The 対談
- 「The 対談」シリーズ_第13回目・・ギド・ブッフヴァルトと、浦和レッズの三年間、そして日本人について語り合いました・・(2007年2月8日、木曜日)
- どうも皆さん、またまたご無沙汰してしまいました。いま、帰国して数日が経過したところ。時差ボケから徐々に解放されはじめているといったタイミングです。

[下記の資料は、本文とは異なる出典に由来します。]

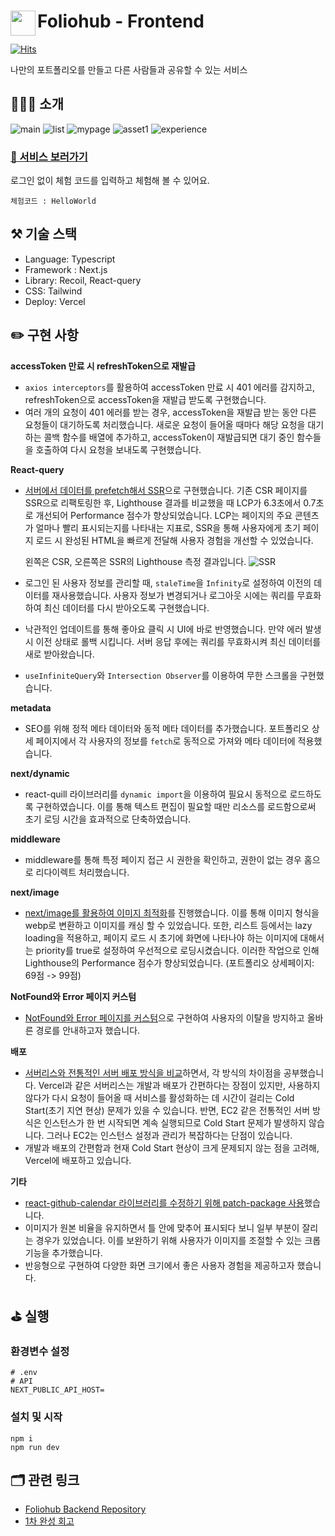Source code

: # <a href="https://www.foliohub.me"><img src="https://github.com/y-solb/foliohub-backend/assets/59462108/8f74737b-07b0-468e-aea3-acf56d8fb233" align="left" width="40" height="40"></a> Foliohub - Frontend

[![Hits](https://hits.seeyoufarm.com/api/count/incr/badge.svg?url=https%3A%2F%2Fgithub.com%2Fy-solb%2Ffoliohub-backend&count_bg=%23607AE9&title_bg=%236A6A6A&icon=&icon_color=%23FF0202&title=hits&edge_flat=false)](https://hits.seeyoufarm.com)

나만의 포트폴리오를 만들고 다른 사람들과 공유할 수 있는 서비스

## 💁🏻‍♀️ 소개

![main](https://github.com/y-solb/foliohub-backend/assets/59462108/1c17f2c2-da2a-477d-b9a6-65960393bb04)
![list](https://github.com/y-solb/foliohub-backend/assets/59462108/99ca6a66-1e10-436f-87db-721045bbb44d)
![mypage](https://github.com/y-solb/foliohub-backend/assets/59462108/c5d767d8-8242-4c56-b9fb-57ab19bc45e2)
![asset1](https://github.com/y-solb/foliohub-backend/assets/59462108/d06a3055-d4b5-41b5-ba12-4afaf1ec6ac9)
![experience](https://github.com/y-solb/foliohub-backend/assets/59462108/1f2ff8a8-b5c8-4bb1-adce-7e4637ca072d)

### [🚀 서비스 보러가기](https://www.foliohub.me)

로그인 없이 체험 코드를 입력하고 체험해 볼 수 있어요.

```
체험코드 : HelloWorld
```

## ⚒️ 기술 스택

- Language: Typescript
- Framework : Next.js
- Library: Recoil, React-query
- CSS: Tailwind
- Deploy: Vercel

## ✏️ 구현 사항

**accessToken 만료 시 refreshToken으로 재발급**

- `axios interceptors`를 활용하여 accessToken 만료 시 401 에러를 감지하고, refreshToken으로 accessToken을 재발급 받도록 구현했습니다.
- 여러 개의 요청이 401 에러를 받는 경우, accessToken을 재발급 받는 동안 다른 요청들이 대기하도록 처리했습니다. 새로운 요청이 들어올 때마다 해당 요청을 대기하는 콜백 함수를 배열에 추가하고, accessToken이 재발급되면 대기 중인 함수들을 호출하여 다시 요청을 보내도록 구현했습니다.

**React-query**

- [서버에서 데이터를 prefetch해서 SSR](https://sollogging.tistory.com/88)으로 구현했습니다. 기존 CSR 페이지를 SSR으로 리팩토링한 후, Lighthouse 결과를 비교했을 때 LCP가 6.3초에서 0.7초로 개선되어 Performance 점수가 향상되었습니다. LCP는 페이지의 주요 콘텐츠가 얼마나 빨리 표시되는지를 나타내는 지표로, SSR을 통해 사용자에게 초기 페이지 로드 시 완성된 HTML을 빠르게 전달해 사용자 경험을 개선할 수 있었습니다.

  왼쪽은 CSR, 오른쪽은 SSR의 Lighthouse 측정 결과입니다. ![SSR](https://github.com/y-solb/foliohub-frontend/assets/59462108/e319729f-dbf0-4817-acfa-f2eaf4dfd0b5)

- 로그인 된 사용자 정보를 관리할 때, `staleTime`을 `Infinity`로 설정하여 이전의 데이터를 재사용했습니다. 사용자 정보가 변경되거나 로그아웃 시에는 쿼리를 무효화하여 최신 데이터를 다시 받아오도록 구현했습니다.
- 낙관적인 업데이트를 통해 좋아요 클릭 시 UI에 바로 반영했습니다. 만약 에러 발생 시 이전 상태로 롤백 시킵니다. 서버 응답 후에는 쿼리를 무효화시켜 최신 데이터를 새로 받아왔습니다.
- `useInfiniteQuery`와 `Intersection Observer`를 이용하여 무한 스크롤을 구현했습니다.

**metadata**

- SEO를 위해 정적 메타 데이터와 동적 메타 데이터를 추가했습니다. 포트폴리오 상세 페이지에서 각 사용자의 정보를 `fetch`로 동적으로 가져와 메타 데이터에 적용했습니다.

**next/dynamic**

- react-quill 라이브러리를 `dynamic import`을 이용하여 필요시 동적으로 로드하도록 구현하였습니다. 이를 통해 텍스트 편집이 필요할 때만 리소스를 로드함으로써 초기 로딩 시간을 효과적으로 단축하였습니다.

**middleware**

- middleware를 통해 특정 페이지 접근 시 권한을 확인하고, 권한이 없는 경우 홈으로 리다이렉트 처리했습니다.

**next/image**

- [next/image를 활용하여 이미지 최적화](https://sollogging.tistory.com/86)를 진행했습니다. 이를 통해 이미지 형식을 webp로 변환하고 이미지를 캐싱 할 수 있었습니다. 또한, 리스트 등에서는 lazy loading을 적용하고, 페이지 로드 시 초기에 화면에 나타나야 하는 이미지에 대해서는 priority를 true로 설정하여 우선적으로 로딩시켰습니다. 이러한 작업으로 인해 Lighthouse의 Performance 점수가 향상되었습니다. (포트폴리오 상세페이지: 69점 -> 99점)

**NotFound와 Error 페이지 커스텀**

- [NotFound와 Error 페이지를 커스텀](https://sollogging.tistory.com/84)으로 구현하여 사용자의 이탈을 방지하고 올바른 경로를 안내하고자 했습니다.

**배포**

- [서버리스와 전통적인 서버 배포 방식을 비교](https://sollogging.tistory.com/93)하면서, 각 방식의 차이점을 공부했습니다. Vercel과 같은 서버리스는 개발과 배포가 간편하다는 장점이 있지만, 사용하지 않다가 다시 요청이 들어올 때 서비스를 활성화하는 데 시간이 걸리는 Cold Start(초기 지연 현상) 문제가 있을 수 있습니다. 반면, EC2 같은 전통적인 서버 방식은 인스턴스가 한 번 시작되면 계속 실행되므로 Cold Start 문제가 발생하지 않습니다. 그러나 EC2는 인스턴스 설정과 관리가 복잡하다는 단점이 있습니다.
- 개발과 배포의 간편함과 현재 Cold Start 현상이 크게 문제되지 않는 점을 고려해, Vercel에 배포하고 있습니다.

**기타**

- [react-github-calendar 라이브러리를 수정하기 위해 patch-package 사용](https://sollogging.tistory.com/78)했습니다.
- 이미지가 원본 비율을 유지하면서 틀 안에 맞추어 표시되다 보니 일부 부분이 잘리는 경우가 있었습니다. 이를 보완하기 위해 사용자가 이미지를 조절할 수 있는 크롭 기능을 추가했습니다.
- 반응형으로 구현하여 다양한 화면 크기에서 좋은 사용자 경험을 제공하고자 했습니다.

## ⛳️ 실행

### 환경변수 설정

```
# .env
# API
NEXT_PUBLIC_API_HOST=
```

### 설치 및 시작

```
npm i
npm run dev
```

## 🗂️ 관련 링크

- [Foliohub Backend Repository](https://github.com/y-solb/foliohub-backend)
- [1차 완성 회고](https://sollogging.tistory.com/83)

今回のドイツでは、多くの友人達と旧交を温めながら情報&意見交換しただけではなく、4ゲームほどブンデスリーガも観戦してきました(それとは別に、友人が率いるユースサッカーのトレーニングマッチもいくつか観戦してきましたよ)。その意味でも、まあ、内容はあった。後は、いかにそれを自分なりにプロセスし、脳内の引出に整理してストックしていくのかというテーマが残るだけです。
そんな「内容」のいくつかについては、ブンデスリーガレポートやローラント・コッホとの対談など、既に現地で「メモ」を起こし、HPで発表しました。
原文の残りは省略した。